[FEATURE REQUEST] Support creating verifier without knowing upfront the list of user pool IDs and client IDs
dax-hurley opened this issue · 15 comments
Question
Many other JWT libraries have a concept of a 'decoder' which lets you preview the claims being made in a JWT before verifying them. In my case, I am building a multi-tenant application with many different user pools for the different tenants. I want to extract the user pool id from the issuer claim in the token and use that to look up information about the tenant the user is making the request for before verifying. As a result of issue #24 it is possible to extract the raw JWT token by running a verification that intentionally throws and then extracting the value from the error, but this doesn't make for very efficient, clean or readable code. I am currently using a secondary JWT library for this purpose while taking advantage of this one for the Cognito niceties, but I would like to reduce my bundle size by eliminating my other library.
Thanks for opening the discussion!
Our thinking has been to not add this, because we want to prevent users from accidentally using that decode
function where they should actually intend to call verify
. Not all users are JWT experts, or even that great in the English language, it's easy to become confused. (This infamously happened with a very well known JWT verification lib out there)
We could maybe call it unsafe_decode
then or so, to make it really obvious. But still a counter point is, that it is simple enough to just do it in plain JS:
// NodeJS
const decodedPayload = JSON.parse(Buffer.from(jwt.split('.')[1], 'base64url').toString());
// Web
const decodedPayload = JSON.parse(atob(jwt.split('.')[1].replace('-','+').replace('_','/')));
That's why we're on the fence on this one, leaning at this point to not add this to the library.
Appreciate to hear your counter arguments though.
Also, would be good to understand your user case. Why do you want this, what is your scenario that requires decoding before verifying? (Especially, since unverified JWTs cannot be trusted).
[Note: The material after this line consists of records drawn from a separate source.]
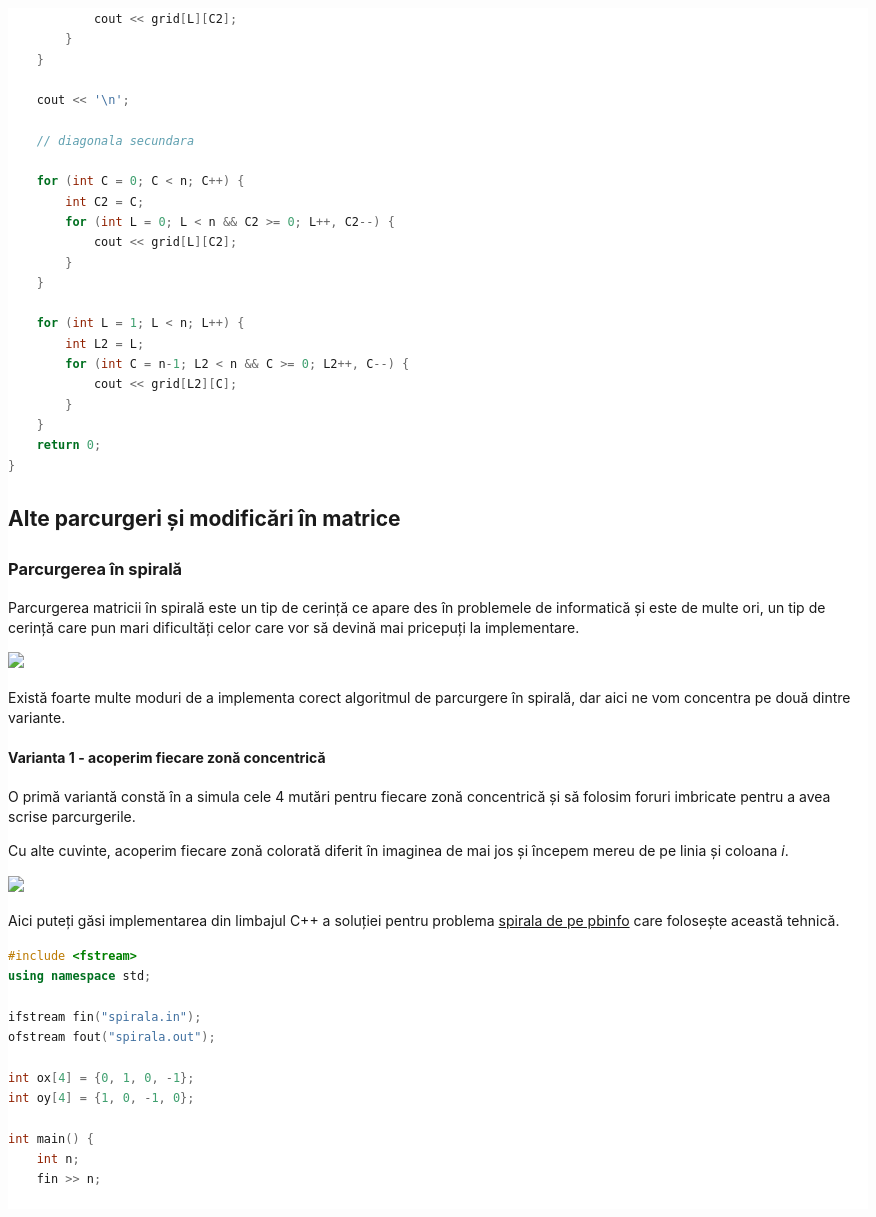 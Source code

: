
 ```cpp
            cout << grid[L][C2];
        }
    }
    
    cout << '\n';
    
    // diagonala secundara
    
    for (int C = 0; C < n; C++) {
        int C2 = C;
        for (int L = 0; L < n && C2 >= 0; L++, C2--) {
            cout << grid[L][C2];
        }
    }
    
    for (int L = 1; L < n; L++) {
        int L2 = L;
        for (int C = n-1; L2 < n && C >= 0; L2++, C--) {
            cout << grid[L2][C];
        }
    }
    return 0;
}
```

## Alte parcurgeri și modificări în matrice

### Parcurgerea în spirală 

Parcurgerea matricii în spirală este un tip de cerință ce apare des în problemele de informatică și este de multe ori, un tip de cerință care pun mari dificultăți celor care vor să devină mai pricepuți la implementare. 

![](../images/matrici/spirala.png)

Există foarte multe moduri de a implementa corect algoritmul de parcurgere în spirală, dar aici ne vom concentra pe două dintre variante. 

#### Varianta 1 - acoperim fiecare zonă concentrică

O primă variantă constă în a simula cele $4$ mutări pentru fiecare zonă concentrică și să folosim foruri imbricate pentru a avea scrise parcurgerile.

Cu alte cuvinte, acoperim fiecare zonă colorată diferit în imaginea de mai jos și începem mereu de pe linia și coloana $i$. 

![](../images/matrici/tinta.png)

Aici puteți găsi implementarea din limbajul C++ a soluției pentru problema [spirala de pe pbinfo](https://www.pbinfo.ro/probleme/211/spirala) care folosește această tehnică.

```cpp
#include <fstream>
using namespace std;

ifstream fin("spirala.in");
ofstream fout("spirala.out");

int ox[4] = {0, 1, 0, -1};
int oy[4] = {1, 0, -1, 0};

int main() {
    int n;
    fin >> n;
    
```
Thank you for the code snippets!
The application I am building is multi-tenanted with a 1 to 1 relationship between tenants and Cognito user pools (so each tenant has their own unique and isolated user pool). Basically, I want to extract the user pool id and client id from the token to use to lookup which tenant the user is trying to make a request for and then, after verifying that the user pool id and client id do in fact correspond to a tenant in the application, verify the token against that user pool. This will allow the tenancy claim to be directly tied to the user's authentication token as opposed to making it a separate part of the request.
The broader use case would be situations where you need to refer to values in the token for application logic before verification takes place, most commonly to decide how the token will be verified. In my architecture, I don't know the user pool id or client id ahead of time, so I need use the information in the token to figure that out before I'm even able to verify, I think there are other similar scenarios where this sort of functionality may be needed. I definitely agree that if you decide to implement a decoder that you should go out of your way to tell the user that the information within the unverified token cannot be trusted.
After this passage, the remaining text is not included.